== Task description ==
In the records that follow, find each line with "from" and pull it out.

== Collected data ==
☆ ☆ ☆ ☆

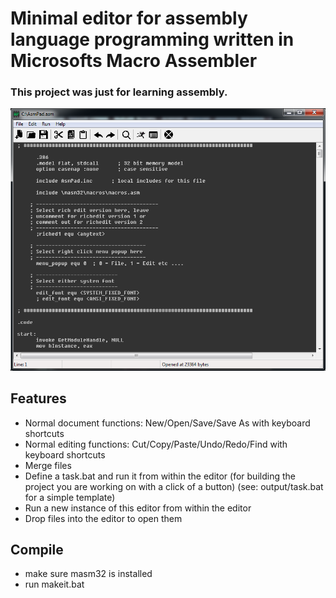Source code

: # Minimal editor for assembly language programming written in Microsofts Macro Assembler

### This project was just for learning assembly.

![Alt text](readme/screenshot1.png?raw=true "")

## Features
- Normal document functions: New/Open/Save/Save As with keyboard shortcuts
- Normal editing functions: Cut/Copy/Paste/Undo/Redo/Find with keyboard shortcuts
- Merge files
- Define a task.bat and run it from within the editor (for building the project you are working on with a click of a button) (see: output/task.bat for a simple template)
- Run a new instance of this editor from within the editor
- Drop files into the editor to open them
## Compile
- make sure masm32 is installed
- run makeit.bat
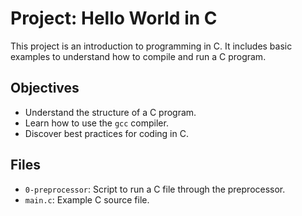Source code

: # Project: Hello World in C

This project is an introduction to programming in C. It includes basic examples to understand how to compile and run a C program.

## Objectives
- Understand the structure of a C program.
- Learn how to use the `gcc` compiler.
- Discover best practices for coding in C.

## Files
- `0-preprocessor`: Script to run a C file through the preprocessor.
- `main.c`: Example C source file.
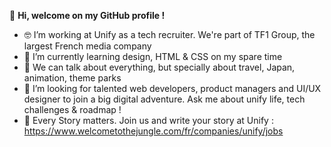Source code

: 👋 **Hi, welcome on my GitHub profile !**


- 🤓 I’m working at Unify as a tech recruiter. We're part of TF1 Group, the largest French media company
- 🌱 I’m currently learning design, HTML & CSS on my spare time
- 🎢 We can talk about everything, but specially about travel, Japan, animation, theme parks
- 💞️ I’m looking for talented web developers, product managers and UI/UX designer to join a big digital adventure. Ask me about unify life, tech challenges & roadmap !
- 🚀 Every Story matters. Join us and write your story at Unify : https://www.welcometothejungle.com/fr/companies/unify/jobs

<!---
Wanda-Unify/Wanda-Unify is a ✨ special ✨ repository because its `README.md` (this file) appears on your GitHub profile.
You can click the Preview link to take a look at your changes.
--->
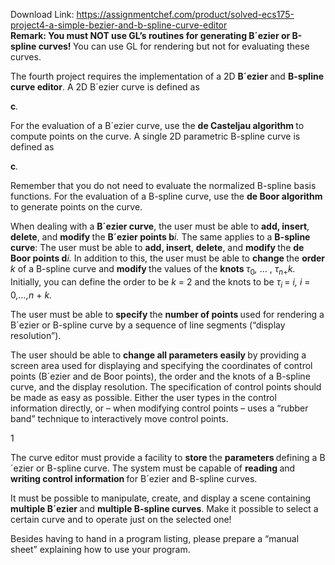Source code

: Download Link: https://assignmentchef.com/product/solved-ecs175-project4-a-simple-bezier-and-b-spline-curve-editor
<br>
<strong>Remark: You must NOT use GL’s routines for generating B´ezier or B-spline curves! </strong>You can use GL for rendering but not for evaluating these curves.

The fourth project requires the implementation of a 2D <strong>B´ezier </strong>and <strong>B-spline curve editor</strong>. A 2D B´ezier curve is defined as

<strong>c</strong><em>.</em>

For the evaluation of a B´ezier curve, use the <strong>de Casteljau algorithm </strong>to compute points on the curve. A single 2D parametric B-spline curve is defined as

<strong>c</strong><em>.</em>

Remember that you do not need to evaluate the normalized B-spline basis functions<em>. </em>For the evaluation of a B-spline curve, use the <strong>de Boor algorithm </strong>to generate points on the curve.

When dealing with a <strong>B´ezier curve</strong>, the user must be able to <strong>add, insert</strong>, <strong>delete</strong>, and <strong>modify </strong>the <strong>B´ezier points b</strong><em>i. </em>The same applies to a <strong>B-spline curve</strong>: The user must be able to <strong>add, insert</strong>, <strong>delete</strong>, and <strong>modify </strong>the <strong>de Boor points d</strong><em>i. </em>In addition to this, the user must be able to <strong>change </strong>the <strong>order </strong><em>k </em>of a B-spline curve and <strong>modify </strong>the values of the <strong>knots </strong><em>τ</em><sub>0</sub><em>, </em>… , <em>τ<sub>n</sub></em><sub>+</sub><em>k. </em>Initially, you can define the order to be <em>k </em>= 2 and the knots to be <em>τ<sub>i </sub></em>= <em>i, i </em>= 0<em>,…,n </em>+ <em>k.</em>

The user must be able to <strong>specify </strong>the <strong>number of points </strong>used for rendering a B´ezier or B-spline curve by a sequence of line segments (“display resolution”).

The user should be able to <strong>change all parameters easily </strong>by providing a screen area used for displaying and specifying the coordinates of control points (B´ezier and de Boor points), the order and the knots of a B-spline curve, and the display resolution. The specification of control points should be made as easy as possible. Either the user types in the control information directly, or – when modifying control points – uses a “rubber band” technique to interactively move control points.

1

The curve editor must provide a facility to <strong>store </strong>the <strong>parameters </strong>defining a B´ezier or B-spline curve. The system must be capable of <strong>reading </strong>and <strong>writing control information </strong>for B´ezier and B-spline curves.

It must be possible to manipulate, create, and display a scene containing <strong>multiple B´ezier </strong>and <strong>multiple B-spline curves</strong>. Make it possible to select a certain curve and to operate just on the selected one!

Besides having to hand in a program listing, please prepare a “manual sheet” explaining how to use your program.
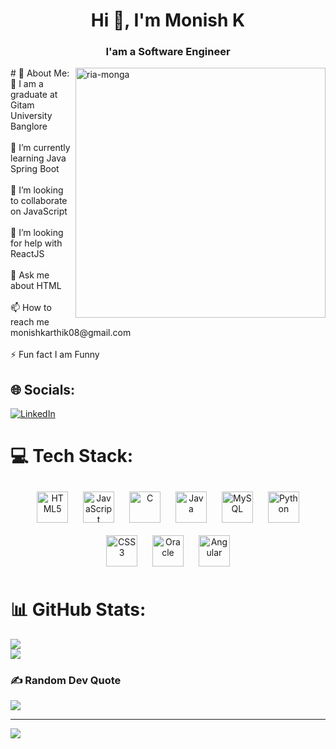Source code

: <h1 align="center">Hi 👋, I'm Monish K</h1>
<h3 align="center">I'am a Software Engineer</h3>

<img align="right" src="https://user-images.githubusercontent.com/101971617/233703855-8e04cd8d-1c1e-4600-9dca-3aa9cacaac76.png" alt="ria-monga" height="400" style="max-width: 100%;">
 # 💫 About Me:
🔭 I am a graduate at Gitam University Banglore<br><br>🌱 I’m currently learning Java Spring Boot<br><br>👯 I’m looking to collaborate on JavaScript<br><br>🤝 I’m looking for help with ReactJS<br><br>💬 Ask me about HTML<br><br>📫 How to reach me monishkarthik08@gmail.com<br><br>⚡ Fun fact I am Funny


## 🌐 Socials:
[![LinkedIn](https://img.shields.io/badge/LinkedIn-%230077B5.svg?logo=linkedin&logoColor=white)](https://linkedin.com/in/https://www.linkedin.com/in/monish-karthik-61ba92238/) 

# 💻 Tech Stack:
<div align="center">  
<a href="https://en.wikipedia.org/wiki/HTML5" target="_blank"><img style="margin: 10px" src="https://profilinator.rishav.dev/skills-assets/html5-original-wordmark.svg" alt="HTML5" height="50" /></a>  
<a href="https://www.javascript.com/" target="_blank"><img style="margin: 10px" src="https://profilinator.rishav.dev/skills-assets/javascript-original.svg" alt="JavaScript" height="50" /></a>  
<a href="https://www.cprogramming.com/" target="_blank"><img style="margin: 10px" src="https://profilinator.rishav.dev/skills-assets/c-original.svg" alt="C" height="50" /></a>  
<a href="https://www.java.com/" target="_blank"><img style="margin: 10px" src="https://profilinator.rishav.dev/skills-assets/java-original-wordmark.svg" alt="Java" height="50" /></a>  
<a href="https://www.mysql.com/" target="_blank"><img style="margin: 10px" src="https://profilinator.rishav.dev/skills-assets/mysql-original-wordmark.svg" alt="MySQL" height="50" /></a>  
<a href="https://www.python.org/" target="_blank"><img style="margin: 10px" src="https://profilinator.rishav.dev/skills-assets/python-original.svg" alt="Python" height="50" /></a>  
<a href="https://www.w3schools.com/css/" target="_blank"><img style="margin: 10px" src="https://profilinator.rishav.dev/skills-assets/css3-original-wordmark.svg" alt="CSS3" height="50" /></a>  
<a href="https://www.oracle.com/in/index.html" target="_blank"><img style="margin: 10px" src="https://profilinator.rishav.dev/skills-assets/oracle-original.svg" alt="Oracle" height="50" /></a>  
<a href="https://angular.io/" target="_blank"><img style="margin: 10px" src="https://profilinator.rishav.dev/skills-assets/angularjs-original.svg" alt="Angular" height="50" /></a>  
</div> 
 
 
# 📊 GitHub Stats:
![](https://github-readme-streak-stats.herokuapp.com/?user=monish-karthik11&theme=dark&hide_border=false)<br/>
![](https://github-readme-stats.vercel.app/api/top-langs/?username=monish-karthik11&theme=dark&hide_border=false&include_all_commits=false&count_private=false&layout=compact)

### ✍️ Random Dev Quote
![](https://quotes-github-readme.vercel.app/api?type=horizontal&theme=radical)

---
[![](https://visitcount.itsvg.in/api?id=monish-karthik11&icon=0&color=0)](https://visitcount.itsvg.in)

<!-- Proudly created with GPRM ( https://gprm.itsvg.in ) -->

☆ ☆ ☆ ☆

== Finished exercise ==
- Define a task.bat and run it from within the editor (for building the project you are working on with a click of a button) (see: output/task.bat for a simple template)
- Run a new instance of this editor from within the editor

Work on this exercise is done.